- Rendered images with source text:
########################################

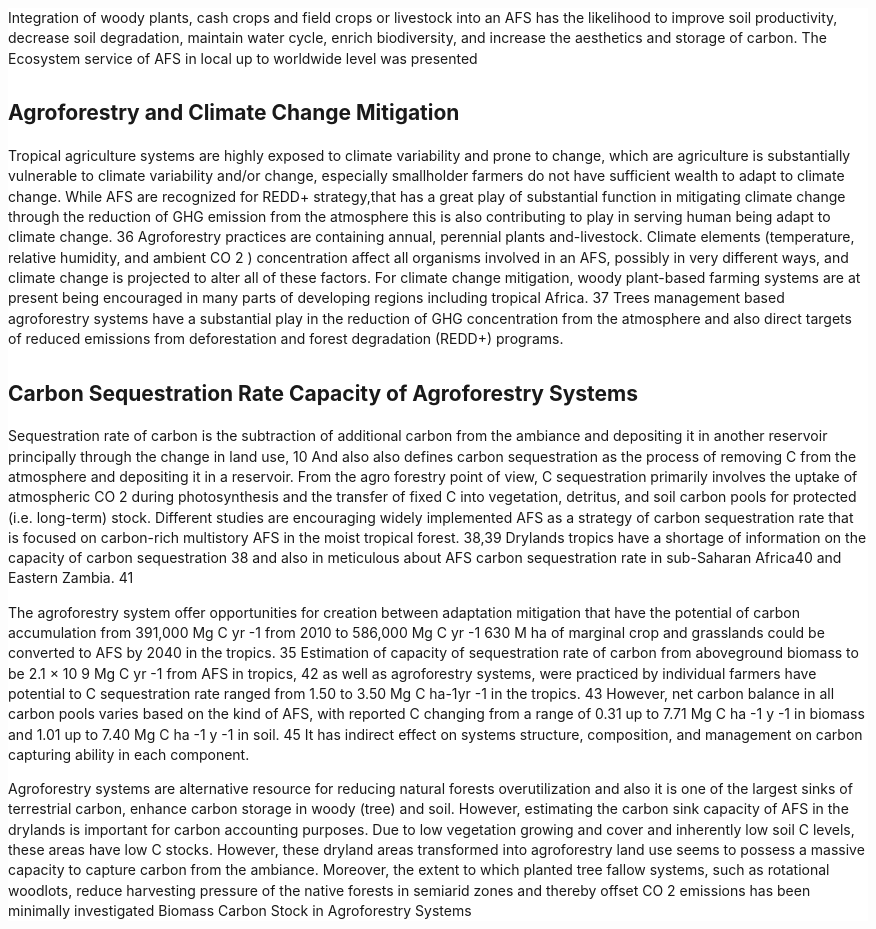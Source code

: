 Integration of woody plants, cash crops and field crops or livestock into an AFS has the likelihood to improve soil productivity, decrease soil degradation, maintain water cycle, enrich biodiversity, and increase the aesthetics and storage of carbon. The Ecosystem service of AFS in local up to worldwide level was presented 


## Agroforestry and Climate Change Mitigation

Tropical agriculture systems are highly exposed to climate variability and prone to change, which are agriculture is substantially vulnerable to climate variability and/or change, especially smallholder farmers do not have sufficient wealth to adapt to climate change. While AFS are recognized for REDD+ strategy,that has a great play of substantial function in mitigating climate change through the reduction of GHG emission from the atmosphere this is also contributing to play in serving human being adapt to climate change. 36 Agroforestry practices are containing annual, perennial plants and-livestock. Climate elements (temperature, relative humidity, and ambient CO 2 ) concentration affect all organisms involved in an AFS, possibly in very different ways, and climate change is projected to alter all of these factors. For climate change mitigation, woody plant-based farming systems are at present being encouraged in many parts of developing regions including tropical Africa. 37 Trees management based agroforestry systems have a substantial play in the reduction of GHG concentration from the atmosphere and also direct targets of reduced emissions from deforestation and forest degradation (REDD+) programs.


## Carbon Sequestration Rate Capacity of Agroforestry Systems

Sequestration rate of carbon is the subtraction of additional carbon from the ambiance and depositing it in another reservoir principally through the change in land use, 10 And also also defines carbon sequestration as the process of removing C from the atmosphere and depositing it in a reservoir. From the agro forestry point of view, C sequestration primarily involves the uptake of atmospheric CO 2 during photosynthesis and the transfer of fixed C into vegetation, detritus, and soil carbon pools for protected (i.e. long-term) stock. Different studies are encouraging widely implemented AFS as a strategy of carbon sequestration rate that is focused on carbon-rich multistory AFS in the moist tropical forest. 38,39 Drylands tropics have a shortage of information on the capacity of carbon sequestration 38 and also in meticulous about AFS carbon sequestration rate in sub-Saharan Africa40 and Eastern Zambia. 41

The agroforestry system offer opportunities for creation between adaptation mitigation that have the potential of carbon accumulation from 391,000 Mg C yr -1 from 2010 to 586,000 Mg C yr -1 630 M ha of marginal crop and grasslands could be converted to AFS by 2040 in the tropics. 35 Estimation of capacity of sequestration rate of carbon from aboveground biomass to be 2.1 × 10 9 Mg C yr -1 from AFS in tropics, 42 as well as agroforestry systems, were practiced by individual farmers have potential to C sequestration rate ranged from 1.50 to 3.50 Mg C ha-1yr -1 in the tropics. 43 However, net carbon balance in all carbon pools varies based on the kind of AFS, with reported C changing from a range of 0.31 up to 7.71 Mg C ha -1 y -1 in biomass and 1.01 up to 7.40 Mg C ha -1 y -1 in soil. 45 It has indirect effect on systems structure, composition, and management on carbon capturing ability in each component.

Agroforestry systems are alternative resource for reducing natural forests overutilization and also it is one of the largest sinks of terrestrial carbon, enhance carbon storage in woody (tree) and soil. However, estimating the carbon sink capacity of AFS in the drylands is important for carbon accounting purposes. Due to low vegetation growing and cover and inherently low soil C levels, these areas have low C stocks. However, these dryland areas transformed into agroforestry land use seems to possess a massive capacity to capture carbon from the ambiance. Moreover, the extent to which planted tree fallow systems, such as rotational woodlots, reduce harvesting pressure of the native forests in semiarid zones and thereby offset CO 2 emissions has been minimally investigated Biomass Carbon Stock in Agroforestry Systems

########################################

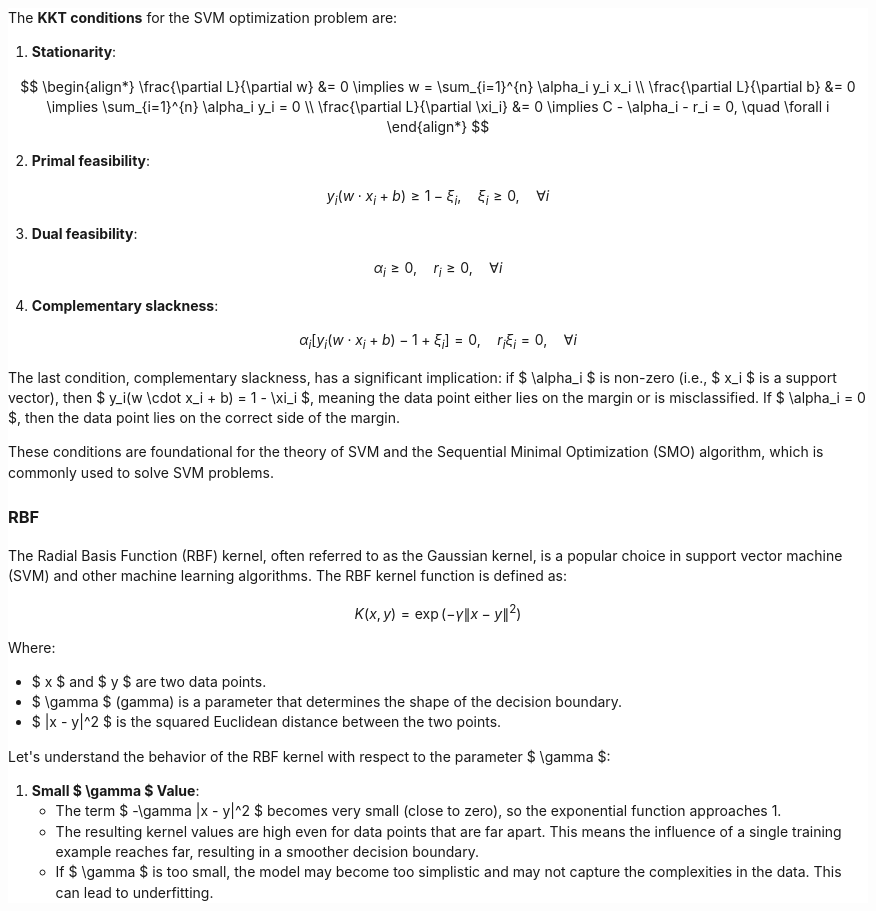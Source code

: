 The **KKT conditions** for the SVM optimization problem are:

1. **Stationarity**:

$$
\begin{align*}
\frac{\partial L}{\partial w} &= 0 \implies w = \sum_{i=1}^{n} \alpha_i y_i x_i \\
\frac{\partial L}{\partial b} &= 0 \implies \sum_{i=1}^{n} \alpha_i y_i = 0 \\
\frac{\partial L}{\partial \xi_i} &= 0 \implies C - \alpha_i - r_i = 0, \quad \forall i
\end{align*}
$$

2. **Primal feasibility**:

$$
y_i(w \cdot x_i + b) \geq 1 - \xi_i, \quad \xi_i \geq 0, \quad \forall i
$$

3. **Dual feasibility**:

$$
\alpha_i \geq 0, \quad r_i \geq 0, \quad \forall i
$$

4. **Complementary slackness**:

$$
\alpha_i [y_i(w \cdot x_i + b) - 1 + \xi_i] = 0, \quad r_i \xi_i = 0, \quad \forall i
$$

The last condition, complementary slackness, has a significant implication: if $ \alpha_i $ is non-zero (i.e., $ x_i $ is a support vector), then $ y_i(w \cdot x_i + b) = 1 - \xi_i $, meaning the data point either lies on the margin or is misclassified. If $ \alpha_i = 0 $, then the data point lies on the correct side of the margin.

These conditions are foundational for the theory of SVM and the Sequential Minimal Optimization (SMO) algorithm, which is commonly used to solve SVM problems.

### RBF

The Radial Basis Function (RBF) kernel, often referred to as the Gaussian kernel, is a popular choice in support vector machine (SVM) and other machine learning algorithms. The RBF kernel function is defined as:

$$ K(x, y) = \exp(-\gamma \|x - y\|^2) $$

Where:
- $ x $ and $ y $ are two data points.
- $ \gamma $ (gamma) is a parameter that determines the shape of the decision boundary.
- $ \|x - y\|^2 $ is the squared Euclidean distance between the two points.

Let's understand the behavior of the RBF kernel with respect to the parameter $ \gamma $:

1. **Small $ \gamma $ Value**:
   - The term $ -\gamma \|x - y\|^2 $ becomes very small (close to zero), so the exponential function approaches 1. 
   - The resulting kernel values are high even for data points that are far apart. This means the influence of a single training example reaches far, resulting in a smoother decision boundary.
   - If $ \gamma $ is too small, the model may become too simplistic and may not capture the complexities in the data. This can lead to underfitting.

########################################

- WORK INSTRUCTION: Among the entries above, the line containing "r_i \xi_i = 0, \quad \forall i", the line containing "Let's understand the", and all lines between them are to be restated word for word; nothing else belongs in the reply.

- EXPECTED ANSWER:
\alpha_i [y_i(w \cdot x_i + b) - 1 + \xi_i] = 0, \quad r_i \xi_i = 0, \quad \forall i
$$

The last condition, complementary slackness, has a significant implication: if $ \alpha_i $ is non-zero (i.e., $ x_i $ is a support vector), then $ y_i(w \cdot x_i + b) = 1 - \xi_i $, meaning the data point either lies on the margin or is misclassified. If $ \alpha_i = 0 $, then the data point lies on the correct side of the margin.

These conditions are foundational for the theory of SVM and the Sequential Minimal Optimization (SMO) algorithm, which is commonly used to solve SVM problems.

### RBF

The Radial Basis Function (RBF) kernel, often referred to as the Gaussian kernel, is a popular choice in support vector machine (SVM) and other machine learning algorithms. The RBF kernel function is defined as:

$$ K(x, y) = \exp(-\gamma \|x - y\|^2) $$

Where:
- $ x $ and $ y $ are two data points.
- $ \gamma $ (gamma) is a parameter that determines the shape of the decision boundary.
- $ \|x - y\|^2 $ is the squared Euclidean distance between the two points.

Let's understand the behavior of the RBF kernel with respect to the parameter $ \gamma $:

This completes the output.